2. Avverso la sentenza ha proposto ricorso l’imputato, deducendo illogicità della motivazione riferita a particolari significativi (tipo di autovettura impiegato dagli operanti nell’inseguimento, asserita precisione ed attendibilità delle dichiarazioni rese dall’unico teste escusso) della vicenda oggetto di verifica processuale e violazione dell’art. 337 cod. pen., allegando l’assenza dalla condotta contestata di profili di intimidazione o aggressività, atti a condizionare l’operato dei pubblici ufficiali.
Considerato in diritto
1. II ricorso è manifestamente infondato e come tale deve essere dichiarato inammissibile.
2. La fattispecie dell’inottemperanza all’ordine di arresto impartito con posto di blocco autostradale, cui faccia seguito la fuga del soggetto con attuazione di manovre di guida pericolose per sé, per gli agenti di polizia inseguitori e in genere per gli utenti dei tratti stradali interessati rientra pacificamente nel paradigma di cui all’art. 337 cod. pen.
La giurisprudenza di questa Corte di Cassazione, infatti, costantemente riafferma il principio che in tema di resistenza a pubblico ufficiale, integra l’elemento materiale della violenza la condotta dei soggetto che si dia alla fuga, alla guida di una autovettura, non limitandosi a cercare di sottrarsi all’inseguimento, ma ponendo deliberatamente in pericolo, con una condotta di guida obiettivamente pericolosa, l’incolumità personale degli agenti inseguitori o degli altri utenti della strada (Sez. F, sent. n. 40 del 10/09/2013, E, Rv. 257915; Sez. 2, sent. n. 46618 del 20/11/2009, Corrado e altri, Rv. 245420; Sez. 2, sent. n. 41419 del 18/09/2009, Lorusso, Rv. 245243; Sez. 4, sent. n. 41936 del 14/07/2006, Campicello, Rv. 235535; Sez. 6, sent. n. 31716 del 08/04/2003, Laraspata, Rv. 226251 e altre conformi).
Nella specie, la Corte territoriale ha precisato che la desistenza dall’inseguimento era stata deliberata dagli agenti di polizia inseguitori dopo avere acclarato che a bordo dei veicolo condotto dall’imputato si trovava anche un neonato e che le spericolate manovre di guida attuate dal conducente potevano porne in pericolo l’incolumità, al pari di quella degli altri passeggeri.
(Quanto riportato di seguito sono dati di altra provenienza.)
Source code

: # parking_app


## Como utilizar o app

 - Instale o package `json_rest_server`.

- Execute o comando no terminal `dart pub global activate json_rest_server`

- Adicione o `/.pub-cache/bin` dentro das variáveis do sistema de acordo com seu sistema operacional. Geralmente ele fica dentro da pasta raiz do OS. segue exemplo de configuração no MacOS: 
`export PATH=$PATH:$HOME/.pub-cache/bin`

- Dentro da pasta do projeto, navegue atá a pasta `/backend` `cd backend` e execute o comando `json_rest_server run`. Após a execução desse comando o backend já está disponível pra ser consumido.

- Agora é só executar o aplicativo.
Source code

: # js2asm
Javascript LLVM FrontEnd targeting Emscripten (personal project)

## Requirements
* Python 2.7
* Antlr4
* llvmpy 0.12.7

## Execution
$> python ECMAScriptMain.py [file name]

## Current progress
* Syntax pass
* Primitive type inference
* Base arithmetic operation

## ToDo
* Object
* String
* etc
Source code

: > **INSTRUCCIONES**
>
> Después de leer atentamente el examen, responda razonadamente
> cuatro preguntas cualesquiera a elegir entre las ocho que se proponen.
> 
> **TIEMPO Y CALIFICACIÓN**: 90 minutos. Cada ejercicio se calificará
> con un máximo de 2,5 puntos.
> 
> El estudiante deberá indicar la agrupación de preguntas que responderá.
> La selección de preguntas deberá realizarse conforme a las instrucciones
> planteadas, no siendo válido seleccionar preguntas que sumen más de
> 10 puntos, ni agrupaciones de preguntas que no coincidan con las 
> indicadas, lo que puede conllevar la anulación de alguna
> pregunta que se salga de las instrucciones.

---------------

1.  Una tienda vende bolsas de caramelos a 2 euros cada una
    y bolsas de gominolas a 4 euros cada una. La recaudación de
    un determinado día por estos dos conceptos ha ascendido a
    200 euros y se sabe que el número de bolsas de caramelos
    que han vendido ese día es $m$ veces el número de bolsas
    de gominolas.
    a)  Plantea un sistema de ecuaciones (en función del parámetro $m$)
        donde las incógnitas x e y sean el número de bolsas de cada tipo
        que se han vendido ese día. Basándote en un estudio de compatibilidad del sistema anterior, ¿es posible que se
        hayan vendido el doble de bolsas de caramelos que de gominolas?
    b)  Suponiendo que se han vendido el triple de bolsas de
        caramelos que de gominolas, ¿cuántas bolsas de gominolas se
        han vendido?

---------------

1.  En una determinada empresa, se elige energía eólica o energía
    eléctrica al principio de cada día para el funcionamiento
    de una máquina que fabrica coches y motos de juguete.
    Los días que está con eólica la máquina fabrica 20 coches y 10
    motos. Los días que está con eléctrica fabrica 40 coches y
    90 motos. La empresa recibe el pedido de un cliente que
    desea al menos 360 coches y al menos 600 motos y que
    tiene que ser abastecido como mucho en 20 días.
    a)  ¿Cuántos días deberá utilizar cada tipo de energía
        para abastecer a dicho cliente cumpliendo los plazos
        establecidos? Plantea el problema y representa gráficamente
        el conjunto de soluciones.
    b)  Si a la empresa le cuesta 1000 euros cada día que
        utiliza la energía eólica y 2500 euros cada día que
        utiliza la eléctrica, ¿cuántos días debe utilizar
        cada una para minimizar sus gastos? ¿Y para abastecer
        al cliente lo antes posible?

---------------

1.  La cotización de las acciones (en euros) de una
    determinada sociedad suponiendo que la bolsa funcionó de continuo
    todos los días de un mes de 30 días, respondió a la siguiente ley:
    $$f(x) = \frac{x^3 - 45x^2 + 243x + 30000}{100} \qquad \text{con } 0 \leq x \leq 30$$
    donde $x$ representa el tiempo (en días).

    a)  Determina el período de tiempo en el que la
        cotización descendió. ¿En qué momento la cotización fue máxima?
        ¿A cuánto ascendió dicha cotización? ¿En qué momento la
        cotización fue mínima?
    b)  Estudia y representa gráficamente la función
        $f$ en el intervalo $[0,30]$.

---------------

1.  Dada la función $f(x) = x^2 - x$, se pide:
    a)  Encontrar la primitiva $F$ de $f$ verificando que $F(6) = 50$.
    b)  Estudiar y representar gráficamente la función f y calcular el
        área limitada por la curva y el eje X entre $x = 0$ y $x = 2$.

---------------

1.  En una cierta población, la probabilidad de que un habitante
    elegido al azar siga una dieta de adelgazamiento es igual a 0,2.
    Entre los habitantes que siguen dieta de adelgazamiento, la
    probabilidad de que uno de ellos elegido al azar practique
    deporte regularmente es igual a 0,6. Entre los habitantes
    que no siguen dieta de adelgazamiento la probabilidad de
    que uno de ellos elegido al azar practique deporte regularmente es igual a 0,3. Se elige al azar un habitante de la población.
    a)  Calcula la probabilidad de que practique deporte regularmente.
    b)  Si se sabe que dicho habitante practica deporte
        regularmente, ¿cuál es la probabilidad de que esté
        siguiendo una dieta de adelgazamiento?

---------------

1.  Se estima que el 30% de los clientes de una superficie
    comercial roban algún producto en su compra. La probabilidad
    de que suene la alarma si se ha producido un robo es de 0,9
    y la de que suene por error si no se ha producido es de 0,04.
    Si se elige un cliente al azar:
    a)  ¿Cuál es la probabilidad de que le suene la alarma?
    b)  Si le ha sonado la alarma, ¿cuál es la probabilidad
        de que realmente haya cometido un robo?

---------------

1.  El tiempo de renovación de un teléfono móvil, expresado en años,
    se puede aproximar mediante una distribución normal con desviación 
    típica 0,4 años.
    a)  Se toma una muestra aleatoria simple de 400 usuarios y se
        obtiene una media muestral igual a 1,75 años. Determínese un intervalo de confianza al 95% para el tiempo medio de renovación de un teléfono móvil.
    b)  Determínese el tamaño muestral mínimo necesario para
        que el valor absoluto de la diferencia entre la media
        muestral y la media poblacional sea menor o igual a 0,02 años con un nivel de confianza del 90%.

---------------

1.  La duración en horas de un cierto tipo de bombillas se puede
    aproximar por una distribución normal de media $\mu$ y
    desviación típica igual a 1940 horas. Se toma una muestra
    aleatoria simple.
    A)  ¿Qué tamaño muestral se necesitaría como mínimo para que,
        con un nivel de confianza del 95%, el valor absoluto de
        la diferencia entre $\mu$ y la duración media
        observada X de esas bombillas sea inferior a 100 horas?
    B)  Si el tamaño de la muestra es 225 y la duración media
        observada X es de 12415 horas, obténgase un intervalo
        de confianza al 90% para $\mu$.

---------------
L’altro motivo di ricorso attiene a profili di esclusivo merito della decisione impugnata, sui quali i giudici d’appello hanno congruamente motivato, con impiego di argomenti insuscettibili di censure sul piano logico (pag. 2 sentenza): a dispetto della formale definizione (motivazione illogica), esso non contesta la decisione sotto tale profilo, ma si limita a reiterare temi (se l’autovettura usata dagli inseguitori fosse o meno dotata dei colori d’istituto delle forza di polizia di appartenenza, se gli operanti lo avessero con certezza riconosciuto alla guida del veicolo) già dedotti nei gradi di merito dei giudizio e sui quali è intervenuta puntuale e adeguata pronunzia.
3. Alla dichiarazione d’inammissibilità dell’impugnazione segue, come per legge, la condanna dei ricorrente al pagamento delle spese processuali e al versamento di una somma in favore della cassa delle ammende, che stimasi equo quantificare in € 1.000,00 (mille).
P.Q.M.
dichiara inammissibile il ricorso e condanna il ricorrente al pagamento delle spese processuali e della somma di € 1.000,00 (mille) in favore della cassa delle ammende.